Символика сценического облика в китайском театре зачастую накладывалась на вещи без учета их естественных свойств. Ведь она была призвана не выражать сущности, а обозначать некую космическую структуру. Но в конечном счете облик актера, подобно живописному образу или музыкальному произведению, был материализацией не просто определенных состояний духа, но самой пустоты, подлинным следом бесследного – реальностью не-значимой, незначительной, но оттого вполне самоценной. Мозаичность этого облика – признак Хаоса как универсальной прерывности – перешла в фольклорное искусство, немало повлияла на традиции народной иконографии, стала неотъемлемой частью популярной благопожелательной символики.
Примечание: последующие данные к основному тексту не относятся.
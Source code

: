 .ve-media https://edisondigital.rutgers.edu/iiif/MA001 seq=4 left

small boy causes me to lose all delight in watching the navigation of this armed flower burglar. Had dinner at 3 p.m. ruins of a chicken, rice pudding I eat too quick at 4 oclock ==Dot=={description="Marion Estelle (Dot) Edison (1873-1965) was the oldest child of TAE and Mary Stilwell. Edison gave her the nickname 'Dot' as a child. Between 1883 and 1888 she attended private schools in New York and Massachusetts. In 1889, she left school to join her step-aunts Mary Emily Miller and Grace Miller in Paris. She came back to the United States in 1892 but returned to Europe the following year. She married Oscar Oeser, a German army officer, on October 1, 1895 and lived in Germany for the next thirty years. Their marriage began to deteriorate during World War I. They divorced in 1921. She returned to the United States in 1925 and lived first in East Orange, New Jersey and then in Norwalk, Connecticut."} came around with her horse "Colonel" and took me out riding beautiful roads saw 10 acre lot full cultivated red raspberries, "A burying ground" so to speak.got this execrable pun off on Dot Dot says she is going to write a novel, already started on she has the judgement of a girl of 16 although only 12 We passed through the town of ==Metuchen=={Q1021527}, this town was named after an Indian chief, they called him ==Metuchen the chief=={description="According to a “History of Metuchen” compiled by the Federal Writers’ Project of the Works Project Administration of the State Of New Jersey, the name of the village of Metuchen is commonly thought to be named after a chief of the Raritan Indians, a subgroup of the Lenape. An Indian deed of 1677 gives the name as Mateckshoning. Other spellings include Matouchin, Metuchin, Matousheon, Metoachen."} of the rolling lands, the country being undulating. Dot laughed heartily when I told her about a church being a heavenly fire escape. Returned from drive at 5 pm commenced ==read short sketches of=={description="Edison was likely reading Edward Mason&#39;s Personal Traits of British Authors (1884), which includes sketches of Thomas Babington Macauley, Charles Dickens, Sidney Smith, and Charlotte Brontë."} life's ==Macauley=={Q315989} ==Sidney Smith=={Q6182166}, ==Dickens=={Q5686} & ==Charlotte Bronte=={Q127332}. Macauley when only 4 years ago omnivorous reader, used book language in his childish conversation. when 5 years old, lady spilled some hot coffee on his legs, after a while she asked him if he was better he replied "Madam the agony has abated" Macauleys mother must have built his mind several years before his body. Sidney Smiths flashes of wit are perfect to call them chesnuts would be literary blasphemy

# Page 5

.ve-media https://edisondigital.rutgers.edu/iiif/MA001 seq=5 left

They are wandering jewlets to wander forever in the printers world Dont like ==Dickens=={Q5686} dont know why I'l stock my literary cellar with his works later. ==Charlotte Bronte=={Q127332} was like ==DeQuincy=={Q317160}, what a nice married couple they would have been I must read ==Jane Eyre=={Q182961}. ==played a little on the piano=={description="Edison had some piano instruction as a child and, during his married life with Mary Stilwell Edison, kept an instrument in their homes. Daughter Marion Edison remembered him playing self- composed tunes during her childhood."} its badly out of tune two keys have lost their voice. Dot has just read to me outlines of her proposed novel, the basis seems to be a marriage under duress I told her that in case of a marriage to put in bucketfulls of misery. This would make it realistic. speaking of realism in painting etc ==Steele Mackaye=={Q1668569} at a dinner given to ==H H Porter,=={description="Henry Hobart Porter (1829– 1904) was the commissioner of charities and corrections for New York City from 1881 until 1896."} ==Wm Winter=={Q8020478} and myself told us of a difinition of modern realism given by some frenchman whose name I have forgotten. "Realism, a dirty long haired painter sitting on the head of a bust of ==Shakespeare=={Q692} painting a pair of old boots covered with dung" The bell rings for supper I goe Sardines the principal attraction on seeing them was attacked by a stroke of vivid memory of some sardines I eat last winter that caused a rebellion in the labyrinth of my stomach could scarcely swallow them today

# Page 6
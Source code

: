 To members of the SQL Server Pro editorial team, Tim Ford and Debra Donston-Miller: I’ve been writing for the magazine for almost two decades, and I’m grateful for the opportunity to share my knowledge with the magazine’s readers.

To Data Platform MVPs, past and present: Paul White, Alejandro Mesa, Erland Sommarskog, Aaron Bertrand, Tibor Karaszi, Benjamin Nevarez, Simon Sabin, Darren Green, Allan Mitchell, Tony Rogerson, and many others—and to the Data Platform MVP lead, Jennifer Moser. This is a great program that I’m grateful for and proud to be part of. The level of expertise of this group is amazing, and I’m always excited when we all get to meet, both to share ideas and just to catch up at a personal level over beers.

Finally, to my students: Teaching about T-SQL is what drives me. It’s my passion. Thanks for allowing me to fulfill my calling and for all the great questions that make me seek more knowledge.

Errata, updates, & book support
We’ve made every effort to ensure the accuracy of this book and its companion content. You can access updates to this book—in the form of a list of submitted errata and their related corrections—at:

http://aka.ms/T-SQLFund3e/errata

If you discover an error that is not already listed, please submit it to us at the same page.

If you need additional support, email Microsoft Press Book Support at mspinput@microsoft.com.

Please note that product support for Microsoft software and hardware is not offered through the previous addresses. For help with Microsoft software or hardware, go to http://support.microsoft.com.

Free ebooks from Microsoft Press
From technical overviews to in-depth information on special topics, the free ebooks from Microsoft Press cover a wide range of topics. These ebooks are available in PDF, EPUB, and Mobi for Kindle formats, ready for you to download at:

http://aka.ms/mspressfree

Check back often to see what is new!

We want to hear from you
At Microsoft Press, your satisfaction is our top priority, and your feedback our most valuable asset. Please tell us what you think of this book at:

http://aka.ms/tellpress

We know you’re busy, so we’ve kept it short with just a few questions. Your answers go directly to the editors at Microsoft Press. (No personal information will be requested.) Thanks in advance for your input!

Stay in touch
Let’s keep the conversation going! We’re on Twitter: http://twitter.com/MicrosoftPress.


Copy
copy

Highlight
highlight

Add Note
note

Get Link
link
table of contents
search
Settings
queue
Классический театр Китая не отказался от символизма народных ритуальных зрелищ, но придал ему эстетическое качество, сделал знаком внутренней глубины в человеке, подчинил требованию стилистического единства. То, что прежде входило в программу праздничного представления на правах самостоятельного зрелища, теперь стало частью единого действа. И не случайно момент игры, действия остался главенствующим в китайской театральной традиции. Хотя театральная игра неизбежно предполагала отделение действия от результата (что, собственно, и отличало театр от ритуала или, скажем, публичной казни преступника), символическое кредо китайской традиции воспрепятствовало поглощению театра литературным повествованием, как случилось в Европе. Длительность спектакля, или, можно сказать, театральное время, имело в Китае музыкальную основу, которая допускала самодостаточность каждого момента игры, тем самым побуждая сознание зрителей к выходу во вневременное состояние, в самозабвенный восторг экзальтации – именно в «состояние небожителя», если вспомнить суждение Пань Чжихэна об актерской игре. «Чувство должно предшествовать движению на сцене, воля уводит вовне пьесы», – заявлял Пань Чжихэн[578]. Тот же Пань Чжихэн сообщает о некоем знаменитом в его время актере по имени Чжан-третий, который перед выходом на сцену обязательно выпивал, чтобы «войти в одухотворенное состояние и, не будучи изрядно пьяным, не мог играть с истинным блеском». Театр в Китае, очевидно, воспринимался как одно из лучших воплощений традиционного идеала творческой самозабвенности, погружающей в вечную «инаковость» духовных превращений. Актер в китайском театре навсегда сохранил за собой привилегию уничтожать обыденное время, возвращать мир к творческим грезам бытия. Протесты моралистов против «развращающего влияния» театра как раз и объяснялись опасностью утраты самоконтроля в опьяняющей стихии чувства, что, вообще говоря, было в большей степени свойственно народному театру. Что же касается театральных критиков из среды конфуцианских ученых, то они обычно ставили акцент на «бдении сердца», обретаемом в моральном усилии воли.